The simplest theory of the attractive nuclear force was proposed by Yukawa in 1935, using an analogy with electromagnetic theory (a more exact, modern analogy is found by comparing quantum electrodynamics with quantum chromodynamics). Yukawa suggested that nucleons interact with each other by emitting and absorbing of a quantum of energy between them in a time span of about 10-24 seconds. These quanta are known as mesons (they have been experimentally-verified) and differ from protons by having a positive rest mass, e.g., mass remaining after accounting for kinetic energy,

E2 = (M0**2) * C**4 + P**2 * C**2                     (18)

That both electromagnetic and the strong nuclear forces can be modeled similarly suggests that similar analogies may exist between the fundamental constants describing these forces. For example, quantum mechanical explanations of optical spectra and the fine-splitting of spectral lines occurring secondary to electron momentum due to the emission and absorption of photons by bound extranuclear electrons defines a fundamental constant known as the fine-structure constant, 2πe**2/hc, where e is the unit of natural charge. This constant can be thought of as the ratio of the speed of an electron in the first Bohr orbit to the speed of light. It is interesting that this constant is the ratio of relative motion corresponding to the doctrines of Heraclitus of the 6th century BCE.

Utilizing our analogy, the strong nuclear force should display a fundamental constant similar to the fine-structure constant.

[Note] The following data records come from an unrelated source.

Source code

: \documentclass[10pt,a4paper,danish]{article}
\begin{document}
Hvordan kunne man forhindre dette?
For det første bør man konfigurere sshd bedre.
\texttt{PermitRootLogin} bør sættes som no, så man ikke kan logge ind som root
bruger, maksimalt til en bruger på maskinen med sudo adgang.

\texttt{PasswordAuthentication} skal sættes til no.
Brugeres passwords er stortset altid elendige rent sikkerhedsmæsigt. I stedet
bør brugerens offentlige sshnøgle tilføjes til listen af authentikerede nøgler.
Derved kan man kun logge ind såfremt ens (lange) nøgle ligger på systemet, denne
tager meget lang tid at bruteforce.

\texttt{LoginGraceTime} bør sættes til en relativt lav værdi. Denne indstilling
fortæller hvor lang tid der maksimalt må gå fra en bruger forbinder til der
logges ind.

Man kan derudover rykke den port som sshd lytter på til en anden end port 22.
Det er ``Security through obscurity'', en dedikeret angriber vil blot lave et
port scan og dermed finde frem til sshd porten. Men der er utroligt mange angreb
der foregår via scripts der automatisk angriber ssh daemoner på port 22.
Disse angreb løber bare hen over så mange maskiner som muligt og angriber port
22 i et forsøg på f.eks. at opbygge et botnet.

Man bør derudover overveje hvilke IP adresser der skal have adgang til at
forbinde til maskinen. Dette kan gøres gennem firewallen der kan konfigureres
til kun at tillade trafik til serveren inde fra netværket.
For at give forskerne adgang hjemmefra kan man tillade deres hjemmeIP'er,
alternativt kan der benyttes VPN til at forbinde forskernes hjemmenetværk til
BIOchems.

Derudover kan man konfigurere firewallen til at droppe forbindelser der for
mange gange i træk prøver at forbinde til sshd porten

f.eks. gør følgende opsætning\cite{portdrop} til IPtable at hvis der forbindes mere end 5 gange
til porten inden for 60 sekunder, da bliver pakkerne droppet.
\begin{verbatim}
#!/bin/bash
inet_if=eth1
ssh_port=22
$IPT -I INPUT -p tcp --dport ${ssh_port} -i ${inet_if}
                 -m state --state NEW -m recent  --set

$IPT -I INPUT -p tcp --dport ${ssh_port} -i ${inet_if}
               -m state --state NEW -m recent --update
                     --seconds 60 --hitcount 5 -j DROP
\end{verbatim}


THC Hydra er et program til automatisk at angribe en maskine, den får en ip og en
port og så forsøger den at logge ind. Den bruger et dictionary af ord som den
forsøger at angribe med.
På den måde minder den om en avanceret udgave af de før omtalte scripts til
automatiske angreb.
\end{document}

Using our analogy, we can define a fine-structure constant for the strong force of meson field theory, 2πg**2/hc, where g is the unit of chromodynamic charge for the nucleons. While our analogy is not exactly correct, it does suggest that a new fundamental constant of nature may exist as the ratio of the fine-structure constants for the strong and electromagnetic forces, g**2/e**2, can be derived.

The physical meaning of this quantity is that it represents the inverse ratio of the repulsive electromagnetic forces tending to separate the nucleons to the attractive strong, chromodynamic forces tending to maintain the integrity of the nucleus. Whenever the nuclear strong forces are such to compensate for the electromagnetic repulsion, stable atoms result. Consequently, the constant g**2/e**2 is the fundamental statement of the maximum number of protons that can be joined together to form an elemental nucleus. Using the current estimates for the fine-structure constant of 1/137 and about unity for the nuclear constant gives a current value of g**2/e**2 of about 137. However, we postulate that the actual value is equal to the maximum possible number of elements, 144. This provides an estimate for g**2 of 1.050768 which is very close to π/3, being greater by about 1/3rd of one percent, and g equals 1.025070 which is very close to the twenty-seventh root of two, 1.026004, for a major nine note, equally tempered musical scale, divided into 27 equal intervals.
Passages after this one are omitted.